In looking thru the suit, I have to wonder if Disney's lawyers felt this as well, and put the first amendment violations as causes number 4 and 5, thinking they might have a lesser chance.


The article, while informative, misunderstands some of the facts surrounding Reedy Creek and Disney's complaint.

He subscribes to the mistaken fact that Disney runs Reedy Creek, rather than Disney elects members. So he equates the bill to removing Disney's governmental function, which is not quite accurate. What the bill did is remove their representation.
 

GrumpyFan

Well-Known Member
He subscribes to the mistaken fact that Disney runs Reedy Creek, rather than Disney elects members. So he equates the bill to removing Disney's governmental function, which is not quite accurate. What the bill did is remove their representation.
Very true, but I don’t recall seeing that this was their primary focus in the suit. Or did I just miss it? Seems this should be a higher priority but I’m not sure exactly what the Florida statute says in this regard. Either it’s a more difficult issue to include in the suit or maybe a round 2 or 3 that the lawyers have planned if this fails. I don’t think it would surprise any of us here to see Disney fire off another suit very quickly if this one fails.
 

RamblinWreck

Well-Known Member
From my completely unprofessional (not a lawyer) view, I agree. The actions by Desantis and the legislature seem egregious and quite clearly targeted retaliation to censor speech. I sincerely hope one or more judges will see it that way.

I just wish more people would see it this way as well.

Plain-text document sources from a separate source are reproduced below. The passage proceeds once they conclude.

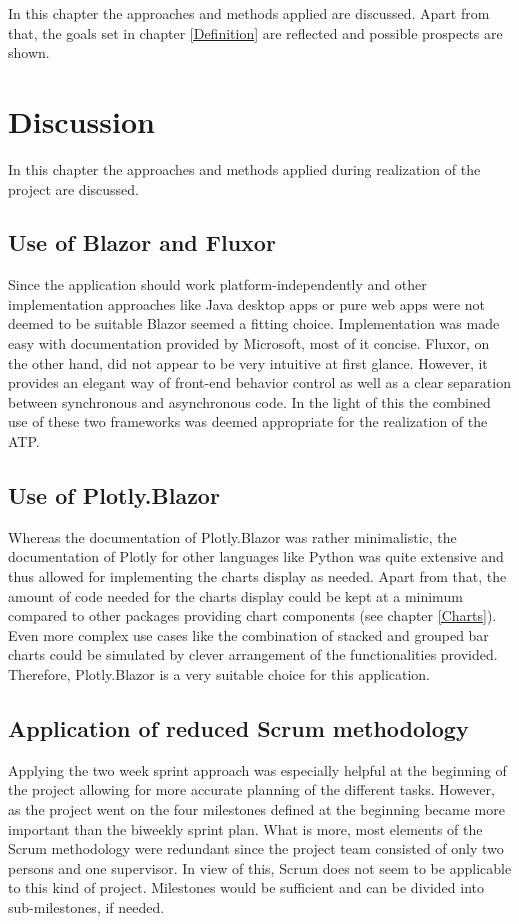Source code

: 
In this chapter the approaches and methods applied are discussed. Apart from that, the goals set in chapter \ref{Definition} are reflected and possible prospects are shown.

\section{Discussion}
In this chapter the approaches and methods applied during realization of the project are discussed.

\subsection{Use of Blazor and Fluxor}
Since the application should work platform-independently and other implementation approaches like Java desktop apps or pure web apps were not deemed to be suitable Blazor seemed a fitting choice. Implementation was made easy with documentation provided by Microsoft, most of it concise. Fluxor, on the other hand, did not appear to be very intuitive at first glance. However, it provides an elegant way of front-end behavior control as well as a clear separation between synchronous and asynchronous code. In the light of this the combined use of these two frameworks was deemed appropriate for the realization of the ATP.

\subsection{Use of Plotly.Blazor}
Whereas the documentation of Plotly.Blazor was rather minimalistic, the documentation of Plotly for other languages like Python was quite extensive and thus allowed for implementing the charts display as needed. Apart from that, the amount of code needed for the charts display could be kept at a minimum compared to other packages providing chart components (see chapter \ref{Charts}). Even more complex use cases like the combination of stacked and grouped bar charts could be simulated by clever arrangement of the functionalities provided. Therefore, Plotly.Blazor is a very suitable choice for this application.

\subsection{Application of reduced Scrum methodology}
Applying the two week sprint approach was especially helpful at the beginning of the project allowing for more accurate planning of the different tasks. However, as the project went on the four milestones defined at the beginning became more important than the biweekly sprint plan. What is more, most elements of the Scrum methodology were redundant since the project team consisted of only two persons and one supervisor. In view of this, Scrum does not seem to be applicable to this kind of project. Milestones would be sufficient and can be divided into sub-milestones, if needed.


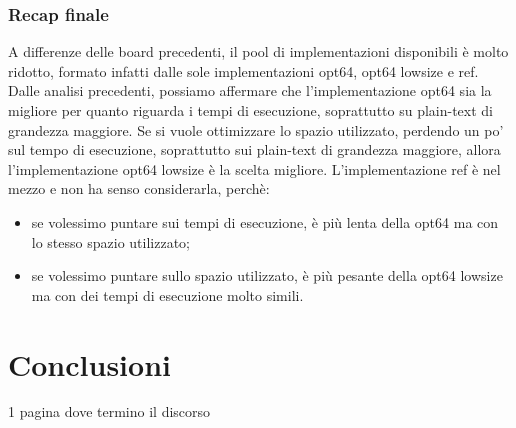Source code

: \documentclass[12pt,a4paper,italian]{report}
\begin{document}
\subsection{Recap finale}

A differenze delle board precedenti, il pool di implementazioni disponibili è molto ridotto, formato infatti dalle sole implementazioni opt64, opt64 lowsize e ref. Dalle analisi precedenti, possiamo affermare che l'implementazione opt64 sia la migliore per quanto riguarda i tempi di esecuzione, soprattutto su plain-text di grandezza maggiore. Se si vuole ottimizzare lo spazio utilizzato, perdendo un po' sul tempo di esecuzione, soprattutto sui plain-text di grandezza maggiore, allora l'implementazione opt64 lowsize è la scelta migliore. L'implementazione ref è nel mezzo e non ha senso considerarla, perchè: \begin{itemize}
    \item se volessimo puntare sui tempi di esecuzione, è più lenta della opt64 ma con lo stesso spazio utilizzato;
    \item se volessimo puntare sullo spazio utilizzato, è più pesante della opt64 lowsize ma con dei tempi di esecuzione molto simili.
\end{itemize}

\newpage

\chapter{Conclusioni}

1 pagina dove termino il discorso

\newpage

\printbibliography
\end{document}
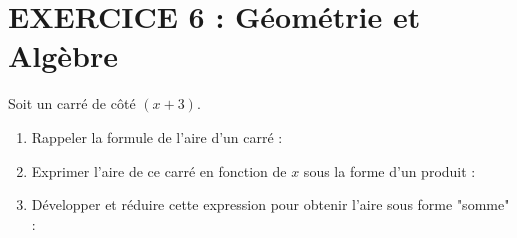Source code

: \documentclass[11pt,a4paper]{article}
\begin{document}
    \section*{EXERCICE 6 : Géométrie et Algèbre}
    
    
    Soit un carré de côté $(x + 3)$.
    \begin{enumerate}
        \item Rappeler la formule de l'aire d'un carré : \dotfill
        \item Exprimer l'aire de ce carré en fonction de $x$ sous la forme d'un produit : \dotfill
        \item Développer et réduire cette expression pour obtenir l'aire sous forme "somme" : \\
        \dotfill
    \end{enumerate}
    
\end{document}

Many seem to want to take the other view and punish Disney and their “woke agenda”, and fail to see the danger of a government body being allowed to go after a private business or entity in this way.
It’s all fine when it’s happening to the other guys!

People are very short sighted.
 

mikejs78

Premium Member
I already covered this in other posts and don’t want to keep repeating.

Things lije clarify the city vs district and other modernizations in 9B…. 4C was targeted at a specific set of districts that peceded the constitution update and still provided a path to revive. I think 4c is harder to argue because it is so generic… where 9b has changes that can be argued as with purpose

The interesting bit about 4C is that it ignored the process set up in state law to remove special districts.